Starter ExampleΒΆ

As a starter example we will try to train a DCGAN on CIFAR-10. DCGAN is in-built into to the library, but let it not fool you into believing that we can only use this package for some fixed limited tasks. This library is fully customizable. For that have a look at the Examples.

But for now let us just use this as a small demo example

First we import the necessary files

import torch
import torchvision
from torch.optim import Adam
import torch.utils.data as data
import torchvision.datasets as dsets
import torchvision.transforms as transforms
import torchgan
from torchgan.models import DCGANGenerator, DCGANDiscriminator
from torchgan.losses import MinimaxGeneratorLoss, MinimaxDiscriminatorLoss
from torchgan.trainer import Trainer

Now write a function which returns the data loader for CIFAR10.

def cifar10_dataloader():
    train_dataset = dsets.CIFAR10(root='./cifar10', train=True,
                                  transform=transforms.Compose([transforms.ToTensor(),
                                    transforms.Normalize(mean = (0.5, 0.5, 0.5), std = (0.5, 0.5, 0.5))]),
                                  download=True)
    train_loader = data.DataLoader(train_dataset, batch_size=128, shuffle=True)
    return train_loader

Now lets us create the Trainer object and pass the data loader to it.

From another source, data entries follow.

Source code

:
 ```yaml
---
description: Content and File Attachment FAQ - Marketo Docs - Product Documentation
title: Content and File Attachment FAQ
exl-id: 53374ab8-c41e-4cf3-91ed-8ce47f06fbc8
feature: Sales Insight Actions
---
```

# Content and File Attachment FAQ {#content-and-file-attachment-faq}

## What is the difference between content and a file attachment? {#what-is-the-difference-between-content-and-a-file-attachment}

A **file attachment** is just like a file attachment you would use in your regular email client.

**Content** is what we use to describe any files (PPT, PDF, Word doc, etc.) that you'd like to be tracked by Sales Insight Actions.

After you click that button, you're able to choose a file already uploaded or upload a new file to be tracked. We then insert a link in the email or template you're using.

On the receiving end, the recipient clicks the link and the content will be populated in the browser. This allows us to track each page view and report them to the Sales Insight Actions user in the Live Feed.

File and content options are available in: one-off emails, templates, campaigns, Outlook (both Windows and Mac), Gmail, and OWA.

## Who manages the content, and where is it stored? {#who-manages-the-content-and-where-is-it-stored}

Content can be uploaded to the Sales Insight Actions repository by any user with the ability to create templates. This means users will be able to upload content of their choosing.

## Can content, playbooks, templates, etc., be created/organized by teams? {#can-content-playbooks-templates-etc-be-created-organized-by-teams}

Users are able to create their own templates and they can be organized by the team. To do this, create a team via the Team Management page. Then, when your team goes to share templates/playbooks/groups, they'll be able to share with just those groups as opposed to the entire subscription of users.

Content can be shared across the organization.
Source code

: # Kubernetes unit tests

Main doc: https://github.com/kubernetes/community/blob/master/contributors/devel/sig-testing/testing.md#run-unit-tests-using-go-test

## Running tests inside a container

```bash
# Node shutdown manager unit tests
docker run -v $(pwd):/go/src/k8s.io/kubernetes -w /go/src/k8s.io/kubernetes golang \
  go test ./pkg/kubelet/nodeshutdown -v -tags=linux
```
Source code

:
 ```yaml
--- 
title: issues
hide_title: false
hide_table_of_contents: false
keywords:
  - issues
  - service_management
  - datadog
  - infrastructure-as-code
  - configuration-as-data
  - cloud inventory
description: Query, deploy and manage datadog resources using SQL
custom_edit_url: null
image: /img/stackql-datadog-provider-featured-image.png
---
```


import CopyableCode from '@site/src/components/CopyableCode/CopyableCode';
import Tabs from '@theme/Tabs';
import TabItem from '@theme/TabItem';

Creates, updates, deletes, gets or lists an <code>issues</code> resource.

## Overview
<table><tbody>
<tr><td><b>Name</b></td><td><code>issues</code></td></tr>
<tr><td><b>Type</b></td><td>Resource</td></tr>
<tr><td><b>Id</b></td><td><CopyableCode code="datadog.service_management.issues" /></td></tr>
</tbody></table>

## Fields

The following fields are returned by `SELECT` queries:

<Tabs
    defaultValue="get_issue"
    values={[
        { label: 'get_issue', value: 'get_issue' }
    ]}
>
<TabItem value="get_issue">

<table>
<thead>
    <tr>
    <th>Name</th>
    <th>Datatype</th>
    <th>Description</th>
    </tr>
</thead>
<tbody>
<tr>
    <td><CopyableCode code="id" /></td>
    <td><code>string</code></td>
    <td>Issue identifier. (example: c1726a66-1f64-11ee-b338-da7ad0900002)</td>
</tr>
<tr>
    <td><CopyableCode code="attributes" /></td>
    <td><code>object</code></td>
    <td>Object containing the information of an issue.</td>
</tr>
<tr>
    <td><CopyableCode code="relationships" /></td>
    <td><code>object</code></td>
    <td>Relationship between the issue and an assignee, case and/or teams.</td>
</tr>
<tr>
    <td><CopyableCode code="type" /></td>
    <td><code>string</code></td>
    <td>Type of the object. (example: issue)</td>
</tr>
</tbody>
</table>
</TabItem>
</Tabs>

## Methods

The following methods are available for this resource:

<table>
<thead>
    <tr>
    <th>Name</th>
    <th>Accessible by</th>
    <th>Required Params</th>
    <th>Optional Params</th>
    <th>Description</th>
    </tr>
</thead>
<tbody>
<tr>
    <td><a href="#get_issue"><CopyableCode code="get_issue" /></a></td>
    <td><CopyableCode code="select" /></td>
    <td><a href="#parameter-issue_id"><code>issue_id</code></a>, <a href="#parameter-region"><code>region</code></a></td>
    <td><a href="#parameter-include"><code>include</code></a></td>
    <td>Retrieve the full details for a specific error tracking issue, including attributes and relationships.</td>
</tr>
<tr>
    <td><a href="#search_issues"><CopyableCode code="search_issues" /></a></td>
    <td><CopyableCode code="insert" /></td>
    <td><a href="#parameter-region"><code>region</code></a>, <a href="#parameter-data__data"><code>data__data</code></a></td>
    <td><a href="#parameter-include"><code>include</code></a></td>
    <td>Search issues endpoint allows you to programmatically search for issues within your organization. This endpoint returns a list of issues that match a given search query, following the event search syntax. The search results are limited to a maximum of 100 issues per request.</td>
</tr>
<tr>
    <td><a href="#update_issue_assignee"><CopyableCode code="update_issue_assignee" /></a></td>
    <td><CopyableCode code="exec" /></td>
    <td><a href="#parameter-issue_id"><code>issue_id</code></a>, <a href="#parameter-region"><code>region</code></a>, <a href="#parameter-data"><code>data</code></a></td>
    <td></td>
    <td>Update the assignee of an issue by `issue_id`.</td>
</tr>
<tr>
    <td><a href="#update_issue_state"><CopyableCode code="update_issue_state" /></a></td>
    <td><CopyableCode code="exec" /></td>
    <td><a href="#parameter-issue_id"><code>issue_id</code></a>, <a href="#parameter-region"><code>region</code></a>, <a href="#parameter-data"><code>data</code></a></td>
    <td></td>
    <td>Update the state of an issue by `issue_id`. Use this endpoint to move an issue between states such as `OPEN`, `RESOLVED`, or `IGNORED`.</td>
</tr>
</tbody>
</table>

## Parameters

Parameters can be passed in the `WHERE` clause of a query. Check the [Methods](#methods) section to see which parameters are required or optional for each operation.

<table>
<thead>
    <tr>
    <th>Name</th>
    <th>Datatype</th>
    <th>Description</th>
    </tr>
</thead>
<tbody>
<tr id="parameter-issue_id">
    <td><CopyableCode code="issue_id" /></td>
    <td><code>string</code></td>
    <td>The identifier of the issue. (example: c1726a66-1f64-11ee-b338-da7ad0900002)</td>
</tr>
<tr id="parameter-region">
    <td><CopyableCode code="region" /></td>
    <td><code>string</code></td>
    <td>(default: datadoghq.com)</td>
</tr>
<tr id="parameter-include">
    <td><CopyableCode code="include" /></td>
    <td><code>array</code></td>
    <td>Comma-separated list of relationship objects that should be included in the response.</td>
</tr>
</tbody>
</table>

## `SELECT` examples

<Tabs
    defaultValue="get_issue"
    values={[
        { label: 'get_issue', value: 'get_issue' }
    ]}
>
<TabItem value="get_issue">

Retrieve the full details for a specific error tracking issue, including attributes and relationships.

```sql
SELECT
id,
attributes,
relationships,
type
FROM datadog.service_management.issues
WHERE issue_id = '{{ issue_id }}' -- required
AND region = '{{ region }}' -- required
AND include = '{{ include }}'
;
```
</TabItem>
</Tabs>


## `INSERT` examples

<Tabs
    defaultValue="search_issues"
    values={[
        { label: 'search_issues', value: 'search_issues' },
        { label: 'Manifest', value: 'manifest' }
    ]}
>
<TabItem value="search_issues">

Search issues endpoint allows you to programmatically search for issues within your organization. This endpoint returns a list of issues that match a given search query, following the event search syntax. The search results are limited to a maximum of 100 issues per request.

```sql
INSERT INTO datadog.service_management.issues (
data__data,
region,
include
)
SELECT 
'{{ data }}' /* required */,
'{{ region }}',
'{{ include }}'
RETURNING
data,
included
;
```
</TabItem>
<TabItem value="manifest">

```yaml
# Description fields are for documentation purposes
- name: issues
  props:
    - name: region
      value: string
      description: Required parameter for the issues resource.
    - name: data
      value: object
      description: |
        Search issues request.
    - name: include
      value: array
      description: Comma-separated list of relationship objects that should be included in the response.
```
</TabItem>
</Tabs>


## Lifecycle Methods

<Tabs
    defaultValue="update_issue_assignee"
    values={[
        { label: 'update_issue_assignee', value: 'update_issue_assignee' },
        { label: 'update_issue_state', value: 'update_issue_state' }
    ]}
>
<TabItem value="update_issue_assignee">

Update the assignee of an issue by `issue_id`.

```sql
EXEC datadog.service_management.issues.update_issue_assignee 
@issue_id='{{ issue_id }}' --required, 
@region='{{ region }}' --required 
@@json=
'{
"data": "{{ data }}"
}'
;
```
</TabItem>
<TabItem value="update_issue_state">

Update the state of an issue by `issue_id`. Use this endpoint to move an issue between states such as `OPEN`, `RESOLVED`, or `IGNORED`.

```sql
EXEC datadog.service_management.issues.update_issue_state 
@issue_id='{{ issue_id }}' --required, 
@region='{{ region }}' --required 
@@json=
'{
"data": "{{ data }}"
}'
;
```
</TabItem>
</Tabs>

trainer = Trainer({"generator": {"name": DCGANGenerator, "args": {"out_channels": 3, "step_channels": 16}, "optimizer": {"name": Adam, "args": {"lr": 0.0002, "betas": (0.5, 0.999)}}},
                   "discriminator": {"name": DCGANDiscriminator, "args": {"in_channels": 3, "step_channels": 16}, "optimizer": {"name": Adam, "args": {"lr": 0.0002, "betas": (0.5, 0.999)}}}},
                  [MinimaxGeneratorLoss(), MinimaxDiscriminatorLoss()],
                  sample_size=64, epochs=20)

trainer(cifar10_dataloader())

Now log into tensorboard and visualize the training process.